I decided to study physics when I was selecting majors for university. After taking all the AP physics courses, I was captivated by the intricate reasoning in physics that explains and unifies natural phenomena across macroscopic and microscopic scales. I had an exceptional high school physics teacher who inspired me to pursue my curiosity for the subject.
What do you enjoy most about the physics program?
I enjoy the research aspect of the program which progresses from having a lab partner in PHY224 and PHY324 to eventually doing supervised research with a professor in a particular field in PHY47x courses. These experiences have given me valuable insight into life as a full-time researcher in graduate school and beyond.
What other extra-curricular activities are you involved in during your degree?
I am involved in Women In Science and Engineering and the Hart House Orchestra as a violinist. This year, I am serving as the co-president of WISE, continuing our efforts to promote female representation in STEM.
What are your research interests?
My current research interest is in direct detection of rare events, particularly low-energy WIMP candidates for dark matter.
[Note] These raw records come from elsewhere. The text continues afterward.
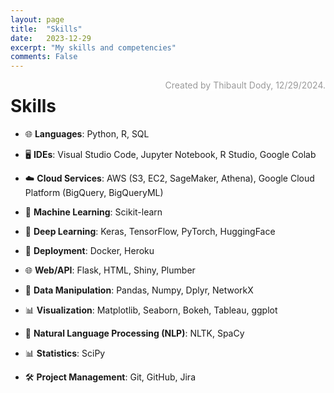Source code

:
 ```yaml
---
layout: page
title:  "Skills"
date:   2023-12-29
excerpt: "My skills and competencies"
comments: False
---
```


<footer id="attribution" style="float:right; color:#999; background:#fff;">
Created by Thibault Dody, 12/29/2024.
</footer>

# Skills

- 🌐 **Languages**: Python, R, SQL

- 🖥️ **IDEs**: Visual Studio Code, Jupyter Notebook, R Studio, Google Colab

- ☁️ **Cloud Services**: AWS (S3, EC2, SageMaker, Athena), Google Cloud Platform (BigQuery, BigQueryML)

- 🤖 **Machine Learning**: Scikit-learn

- 🧠 **Deep Learning**: Keras, TensorFlow, PyTorch, HuggingFace

- 🚀 **Deployment**: Docker, Heroku

- 🌐 **Web/API**: Flask, HTML, Shiny, Plumber

- 🧮 **Data Manipulation**: Pandas, Numpy, Dplyr, NetworkX

- 📊 **Visualization**: Matplotlib, Seaborn, Bokeh, Tableau, ggplot

- 📝 **Natural Language Processing (NLP)**: NLTK, SpaCy

- 📊 **Statistics**: SciPy

- 🛠️ **Project Management**: Git, GitHub, Jira

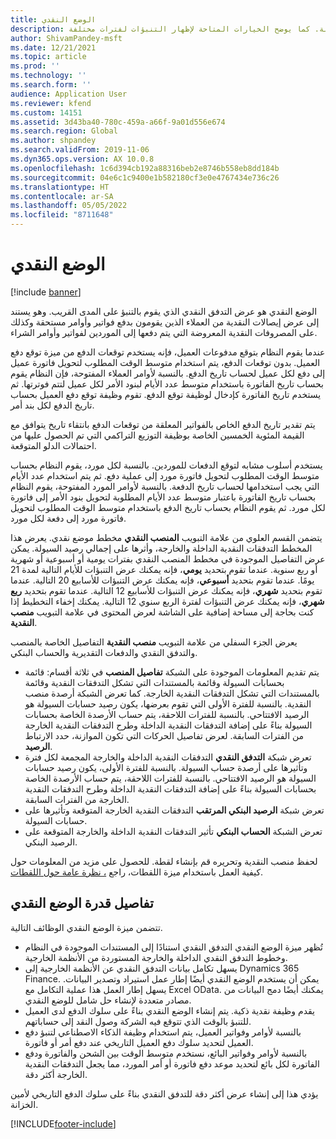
 ```yaml
---
title: الوضع النقدي
description: يصف هذا الموضوع كيف تتنبأ ميزة تقدير التدفقات النقدية بالمنصب النقدي الخاص بالمؤسسة لأوقات معينة. كما يوضح الخيارات المتاحة لإظهار التنبؤات لفترات مختلفة.
author: ShivamPandey-msft
ms.date: 12/21/2021
ms.topic: article
ms.prod: ''
ms.technology: ''
ms.search.form: ''
audience: Application User
ms.reviewer: kfend
ms.custom: 14151
ms.assetid: 3d43ba40-780c-459a-a66f-9a01d556e674
ms.search.region: Global
ms.author: shpandey
ms.search.validFrom: 2019-11-06
ms.dyn365.ops.version: AX 10.0.8
ms.openlocfilehash: 1c6d394cb192a88316beb2e8746b558eb8dd184b
ms.sourcegitcommit: 04e6c1c9400e1b582180cf3e0e4767434e736c26
ms.translationtype: HT
ms.contentlocale: ar-SA
ms.lasthandoff: 05/05/2022
ms.locfileid: "8711648"
---
```

# <a name="cash-position"></a>الوضع النقدي

[!include [banner](../includes/banner.md)]

الوضع النقدي هو عرض التدفق النقدي الذي يقوم بالتنبؤ على المدى القريب. وهو يستند إلى عرض إيصالات النقدية من العملاء الذين يقومون بدفع فواتير وأوامر مستحقة وكذلك على المصروفات النقدية المعروضة التي يتم دفعها إلى الموردين لفواتير وأوامر الشراء.

عندما يقوم النظام بتوقع مدفوعات العميل، فإنه يستخدم توقعات الدفع من ميزة توقع دفع العميل. بدون توقعات الدفع، يتم استخدام متوسط الوقت المطلوب لتحويل فاتورة عميل إلى دفع لكل عميل لحساب تاريخ الدفع. بالنسبة لأوامر العملاء المفتوحة، فإن النظام يقوم بحساب تاريخ الفاتورة باستخدام متوسط عدد الأيام لبنود الأمر لكل عميل لتتم فوترتها. ثم يستخدم تاريخ الفاتورة كإدخال لوظيفة توقع الدفع. تقوم وظيفة توقع دفع العميل بحساب تاريخ الدفع لكل بند أمر. 

يتم تقدير تاريخ الدفع الخاص بالفواتير المعلقة من توقعات الدفع بانتقاء تاريخ يتوافق مع القيمة المئوية الخمسين الخاصة بوظيفة التوزيع التراكمي التي تم الحصول عليها من احتمالات الدلو المتوقعة.

يستخدم أسلوب مشابه لتوقع الدفعات للموردين. بالنسبة لكل مورد، يقوم النظام بحساب متوسط الوقت المطلوب لتحويل فاتورة مورد إلى عملية دفع. ثم يتم استخدام عدد الأيام التي يجب استخدامها لحساب تاريخ الدفعة. بالنسبة لأوامر المورد المفتوحة، يقوم النظام بحساب تاريخ الفاتورة باعتبار متوسط عدد الأيام المطلوبة لتحويل بنود الأمر إلى فاتورة لكل مورد. ثم يقوم النظام بحساب تاريخ الدفع باستخدام متوسط الوقت المطلوب لتحويل فاتورة مورد إلى دفعة لكل مورد.

يتضمن القسم العلوي من علامة التبويب **المنصب النقدي** مخطط موضع نقدي. يعرض هذا المخطط التدفقات النقدية الداخلة والخارجة، وأثرها على إجمالي رصيد السيولة. يمكن عرض التفاصيل الموجودة في مخطط المنصب النقدي بفترات يومية أو أسبوعية أو شهرية أو ربع سنوية. عندما تقوم بتحديد **يومي**، فإنه يمكنك عرض التنبؤات للأيام التالية لمدة 21 يومًا. عندما تقوم بتحديد **أسبوعي**، فإنه يمكنك عرض التنبؤات للأسابيع 20 التالية. عندما تقوم بتحديد **شهري**، فإنه يمكنك عرض التنبؤات للأسابيع 12 التالية. عندما تقوم بتحديد **ربع شهري**، فإنه يمكنك عرض التنبؤات لفترة الربع سنوي 12 التالية. يمكنك إخفاء التخطيط إذا كنت بحاجة إلى مساحة إضافية على الشاشة لعرض المحتوى في علامة التبويب **منصب النقدية**.

يعرض الجزء السفلي من علامة التبويب **منصب النقدية** التفاصيل الخاصة بالمنصب والتدفق النقدي والدفعات التقديرية والحساب البنكي.

- يتم تقديم المعلومات الموجودة على الشبكة **تفاصيل المنصب** في ثلاثة أقسام: قائمة بحسابات السيولة وقائمة بالمستندات التي تشكل التدفقات النقدية وقائمة بالمستندات التي تشكل التدفقات النقدية الخارجة. كما تعرض الشبكة أرصدة منصب النقدية. بالنسبة للفترة الأولى التي تقوم بعرضها، يكون رصيد حسابات السيولة هو الرصيد الافتتاحي. بالنسبة للفترات اللاحقة، يتم حساب الأرصدة الخاصة بحسابات السيولة بناءً على إضافة التدفقات النقدية الداخلة وطرح التدفقات النقدية الخارجة من الفترات السابقة. لعرض تفاصيل الحركات التي تكون الموازنة، حدد الارتباط **الرصيد**.
- تعرض شبكة **التدفق النقدي** التدفقات النقدية الداخلة والخارجة المجمعة لكل فترة وتأثيرها على أرصدة حساب السيولة. بالنسبة للفترة الأولى، يكون رصيد حسابات السيولة هو الرصيد الافتتاحي. بالنسبة للفترات اللاحقة، يتم حساب الأرصدة الخاصة بحسابات السيولة بناءً على إضافة التدفقات النقدية الداخلة وطرح التدفقات النقدية الخارجة من الفترات السابقة.
- تعرض شبكة **الرصيد البنكي المرتقب** التدفقات النقدية الخارجة المتوقعة وتأثيرها على حسابات السيولة.
- تعرض الشبكة **الحساب البنكي** تأثير التدفقات النقدية الداخلة والخارجة المتوقعة على الرصيد البنكي.

لحفظ منصب النقدية وتحريره قم بإنشاء لقطة. للحصول على مزيد من المعلومات حول كيفية العمل باستخدام ميزة اللقطات، راجع [، نظرة عامة حول اللقطات](payment-snapshots.md).

## <a name="details-of-the-cash-position-capability"></a>تفاصيل قدرة الوضع النقدي 

تتضمن ميزة الوضع النقدي الوظائف التالية. 

- تُظهر ميزة الوضع النقدي التدفق النقدي استنادًا إلى المستندات الموجودة في النظام وخطوط التدفق النقدي الداخلة والخارجة المستوردة من الأنظمة الخارجية.
- يسهل تكامل بيانات التدفق النقدي عن الأنظمة الخارجية إلى Dynamics 365 Finance. يمكن أن يستخدم الوضع النقدي أيضًا إطار عمل استيراد وتصدير البيانات. يسهل إطار العمل هذا عملية التكامل مع Excel OData. يمكنك أيضًا دمج البيانات من مصادر متعددة لإنشاء حل شامل للوضع النقدي.
- يقدم وظيفة نقدية ذكية. يتم إنشاء الوضع النقدي بناءً على سلوك الدفع لدى العميل للتنبؤ بالوقت الذي تتوقع فيه الشركة وصول النقد إلى حساباتهم.
- بالنسبة لأوامر وفواتير العميل، يتم استخدام وظيفة الذكاء الاصطناعي لتنبؤ دفع العميل لتحديد سلوك دفع العميل التاريخي عند دفع أمر أو فاتورة.
- بالنسبة لأوامر وفواتير البائع، نستخدم متوسط الوقت بين الشحن والفاتورة ودفع الفاتورة لكل بائع لتحديد موعد دفع فاتورة أو أمر المورد، مما يجعل التدفقات النقدية الخارجة أكثر دقة.

يؤدي هذا إلى إنشاء عرض أكثر دقة للتدفق النقدي بناءً على سلوك الدفع التاريخي لأمين الخزانة. 

[!INCLUDE[footer-include](../../includes/footer-banner.md)]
I am involved in the SuperCDMS experiment, which employs ultra-pure silicon and germanium detectors equipped with Transition Edge Sensors (TES) to achieve high sensitivity and low noise performance at temperatures below 50 milli-Kelvin. This setup requires cryogenic systems and shielding from cosmic and radiogenic backgrounds, provided by the SNOLAB facility, located 2 km underground in Sudbury, Ontario. Last summer, I worked with Prof. Hong on detector R&D for the phonon channel readout of the detectors. When a potential dark matter candidate hits the detector, it produces a nuclear recoil that generates both ionization and thermal phonons through crystal lattice vibrations. The temperature change alters the superconducting TES resistance, producing a measurable signal. I tested the feedback loop for the Superconducting QUantum Interference Device (SQUID), functioning as the first stage of low-noise amplification for the TES signal. The primary task was to replace an outdated mechanical readout system with a modern PCB board. Recently, we tested the board in the local cryogenic lab at UofT and will be analyzing noise data from it to understand the electronics further. As the latest Cosmic Microwave Background data taken with the Planck satellite shows that 4.9% of the universe is baryonic matter, the potential of physics beyond the Standard Model is more exciting now than ever.
What is your favourite course and why?
PHY358, Quantum Materials. Professor Kee is one of the few female professors I’ve had at UofT, and her lectures were a rigorous extension of introductory quantum mechanics into crystal structure and perturbation theory, which I found quite satisfying.
What are your future plans?
I am looking to obtain a PhD in experimental particle physics, hopefully somewhere in Europe.
Where do you see yourself in 10 years?
Ten years from now, I see myself living with three cats and pursuing work that is both intellectually rewarding and ethically fulfilling.
Tell me something interesting about yourself.
I love visiting art museums. My recent favorite is MoMA in New York City.